Please report every line in the entries that contains the string "formatting".

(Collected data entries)
::::
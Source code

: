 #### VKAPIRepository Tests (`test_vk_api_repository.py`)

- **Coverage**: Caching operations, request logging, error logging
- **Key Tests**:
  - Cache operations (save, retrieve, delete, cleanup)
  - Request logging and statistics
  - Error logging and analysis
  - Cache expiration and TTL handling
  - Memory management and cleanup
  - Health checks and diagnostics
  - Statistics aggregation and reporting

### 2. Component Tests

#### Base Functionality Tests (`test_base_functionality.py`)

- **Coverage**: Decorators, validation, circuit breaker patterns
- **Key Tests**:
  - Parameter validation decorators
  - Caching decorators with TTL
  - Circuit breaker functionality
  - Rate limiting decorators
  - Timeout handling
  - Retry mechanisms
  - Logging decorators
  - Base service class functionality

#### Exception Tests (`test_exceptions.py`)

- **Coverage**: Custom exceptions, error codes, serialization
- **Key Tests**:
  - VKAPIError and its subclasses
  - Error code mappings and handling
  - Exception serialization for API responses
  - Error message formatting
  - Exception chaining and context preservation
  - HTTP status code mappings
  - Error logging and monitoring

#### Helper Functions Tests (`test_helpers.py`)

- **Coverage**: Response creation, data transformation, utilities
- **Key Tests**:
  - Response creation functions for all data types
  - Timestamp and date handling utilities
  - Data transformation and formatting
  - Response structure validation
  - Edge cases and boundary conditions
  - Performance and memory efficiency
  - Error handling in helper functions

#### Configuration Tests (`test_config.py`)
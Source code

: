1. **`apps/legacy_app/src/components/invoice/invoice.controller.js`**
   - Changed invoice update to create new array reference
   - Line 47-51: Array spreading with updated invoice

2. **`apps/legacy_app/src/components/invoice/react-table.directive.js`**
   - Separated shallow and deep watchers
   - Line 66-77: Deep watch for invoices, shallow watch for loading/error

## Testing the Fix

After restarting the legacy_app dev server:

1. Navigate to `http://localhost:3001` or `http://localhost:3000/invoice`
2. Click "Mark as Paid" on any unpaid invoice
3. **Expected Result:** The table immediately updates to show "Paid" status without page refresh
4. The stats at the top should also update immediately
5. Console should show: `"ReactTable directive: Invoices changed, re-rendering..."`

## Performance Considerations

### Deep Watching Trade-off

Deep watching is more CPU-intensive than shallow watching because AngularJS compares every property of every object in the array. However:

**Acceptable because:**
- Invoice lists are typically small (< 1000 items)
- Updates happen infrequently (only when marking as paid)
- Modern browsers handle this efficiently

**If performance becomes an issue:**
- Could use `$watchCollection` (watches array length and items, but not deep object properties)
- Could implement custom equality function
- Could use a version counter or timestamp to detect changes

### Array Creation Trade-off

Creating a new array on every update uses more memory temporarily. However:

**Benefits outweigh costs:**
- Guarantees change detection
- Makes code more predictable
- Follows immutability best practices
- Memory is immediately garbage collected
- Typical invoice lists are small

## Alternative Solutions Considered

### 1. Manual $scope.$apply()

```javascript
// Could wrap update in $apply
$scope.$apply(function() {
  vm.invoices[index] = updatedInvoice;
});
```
::::
**SOLUTION:**
  - Error message formatting
  - Data transformation and formatting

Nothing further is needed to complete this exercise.